Task instructions: Using only the entries below, copy exactly the lines that begin at the one with "associated with the" and end at the one with "As attributes, this", both included. Drop the pictures.

Data for this task:
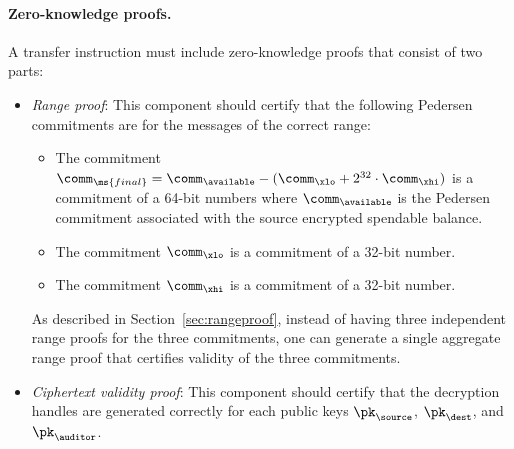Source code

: \newcommand{\final}{\ms{final}}

\paragraph{Zero-knowledge proofs.}
A transfer instruction must include zero-knowledge proofs that consist of two
parts:
\begin{itemize}
  \item \emph{Range proof}: This component should certify that the following
    Pedersen commitments are for the messages of the correct range:
    \begin{itemize}
      \item The commitment $\comm_{\final} = \comm_{\available} - (\comm_{\xlo} +
        2^{32} \cdot \comm_{\xhi})$ is a commitment of a 64-bit numbers where
        $\comm_{\available}$ is the Pedersen commitment associated with the
        source encrypted spendable balance.

      \item The commitment $\comm_{\xlo}$ is a commitment of a 32-bit number.

      \item The commitment $\comm_{\xhi}$ is a commitment of a 32-bit number.
    \end{itemize}
    As described in Section~\ref{sec:rangeproof}, instead of having three
    independent range proofs for the three commitments, one can generate a
    single aggregate range proof that certifies validity of the three
    commitments.

  \item \emph{Ciphertext validity proof}: This component should certify that the
    decryption handles are generated correctly for each public keys
    $\pk_\source$, $\pk_\dest$, and $\pk_\auditor$.

\end{itemize}

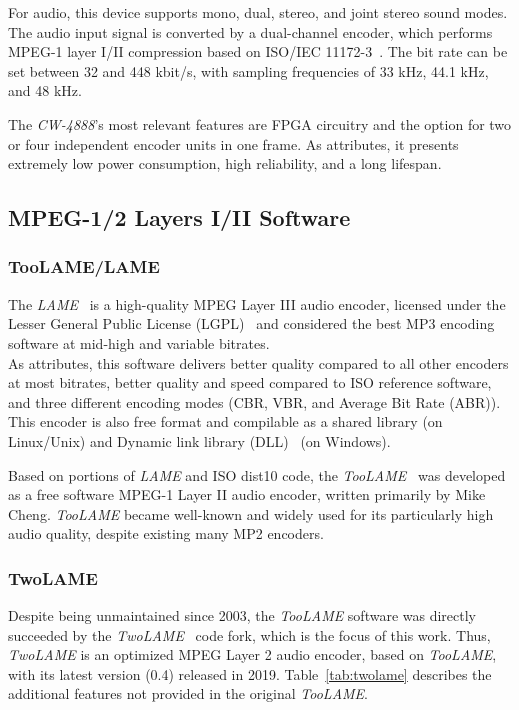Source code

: For audio, this device supports mono, dual, stereo, and joint stereo sound modes. The audio input signal is converted by a dual-channel encoder, which performs MPEG-1 layer I/II compression based on ISO/IEC 11172-3~\cite{11172}. 
The bit rate can be set between 32 and 448 kbit/s, with sampling frequencies of 33 kHz, 44.1 kHz, and 48 kHz.

The \textit{CW-4888}'s most relevant features are FPGA circuitry and the option for two or four independent encoder units in one frame.
As attributes, it presents extremely low power consumption, high reliability, and a long lifespan.

\subsection{MPEG-1/2 Layers I/II Software}

\subsubsection{TooLAME/LAME}

The \textit{LAME}~\cite{lame} is a high-quality MPEG Layer III audio encoder, licensed under the Lesser General Public License (LGPL)~\cite{lgpl} and considered the best MP3 encoding software at mid-high and variable bitrates.\\
As attributes, this software delivers better quality compared to all other encoders at most bitrates, better quality and speed compared to ISO reference software, and three different encoding modes (CBR, VBR, and Average Bit Rate (ABR)). This encoder is also free format and compilable as a shared library (on Linux/Unix) and Dynamic link library (DLL)~\cite{dll} (on Windows).

Based on portions of \textit{LAME} and ISO dist10 code, the \textit{TooLAME}~\cite{toolame} was developed as a free software MPEG-1 Layer II audio encoder, written primarily by Mike Cheng. \textit{TooLAME} became well-known and widely used for its particularly high audio quality, despite existing many MP2 encoders.

\subsubsection{TwoLAME}

Despite being unmaintained since 2003, the \textit{TooLAME} software was directly succeeded by the \textit{TwoLAME}~\cite{twolame} code fork, which is the focus of this work.
Thus, \textit{TwoLAME} is an optimized MPEG Layer 2 audio encoder, based on \textit{TooLAME}, with its latest version (0.4) released in 2019. 
Table~\ref{tab:twolame} describes the additional features not provided in the original \textit{TooLAME}.

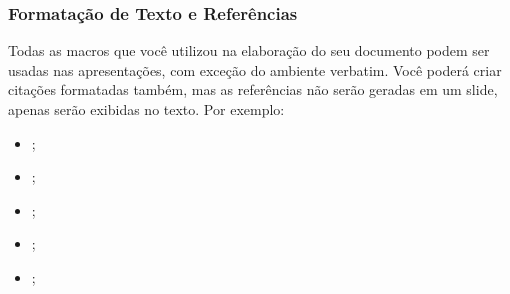 \begin{frame}

    \frametitle{Formatação de Texto e Referências}
    
    Todas as macros que você utilizou na elaboração do seu documento podem ser usadas nas apresentações, com exceção do ambiente verbatim. Você poderá criar citações formatadas também, mas as referências não serão geradas em um slide, apenas serão exibidas no texto. Por exemplo:
    
    \begin{itemize}
        \item \cite{Abedi2014, Agaisse1995};
        \item \cite{AgapitoTenfen2014, BtNomenclature2016, Nelson2014};
        \item {};
        \item {};
        \item {};
    \end{itemize}
         
\end{frame}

Output below:
        $\comm_{\available}$ is the Pedersen commitment associated with the
        source encrypted spendable balance.

      \item The commitment $\comm_{\xlo}$ is a commitment of a 32-bit number.

      \item The commitment $\comm_{\xhi}$ is a commitment of a 32-bit number.
    \end{itemize}
    As described in Section~\ref{sec:rangeproof}, instead of having three
    independent range proofs for the three commitments, one can generate a
    single aggregate range proof that certifies validity of the three
    commitments.

  \item \emph{Ciphertext validity proof}: This component should certify that the
    decryption handles are generated correctly for each public keys
    $\pk_\source$, $\pk_\dest$, and $\pk_\auditor$.

\end{itemize}

Source code

: For audio, this device supports mono, dual, stereo, and joint stereo sound modes. The audio input signal is converted by a dual-channel encoder, which performs MPEG-1 layer I/II compression based on ISO/IEC 11172-3~\cite{11172}. 
The bit rate can be set between 32 and 448 kbit/s, with sampling frequencies of 33 kHz, 44.1 kHz, and 48 kHz.

The \textit{CW-4888}'s most relevant features are FPGA circuitry and the option for two or four independent encoder units in one frame.
As attributes, it presents extremely low power consumption, high reliability, and a long lifespan.

\subsection{MPEG-1/2 Layers I/II Software}

\subsubsection{TooLAME/LAME}

The \textit{LAME}~\cite{lame} is a high-quality MPEG Layer III audio encoder, licensed under the Lesser General Public License (LGPL)~\cite{lgpl} and considered the best MP3 encoding software at mid-high and variable bitrates.\\
As attributes, this software delivers better quality compared to all other encoders at most bitrates, better quality and speed compared to ISO reference software, and three different encoding modes (CBR, VBR, and Average Bit Rate (ABR)). This encoder is also free format and compilable as a shared library (on Linux/Unix) and Dynamic link library (DLL)~\cite{dll} (on Windows).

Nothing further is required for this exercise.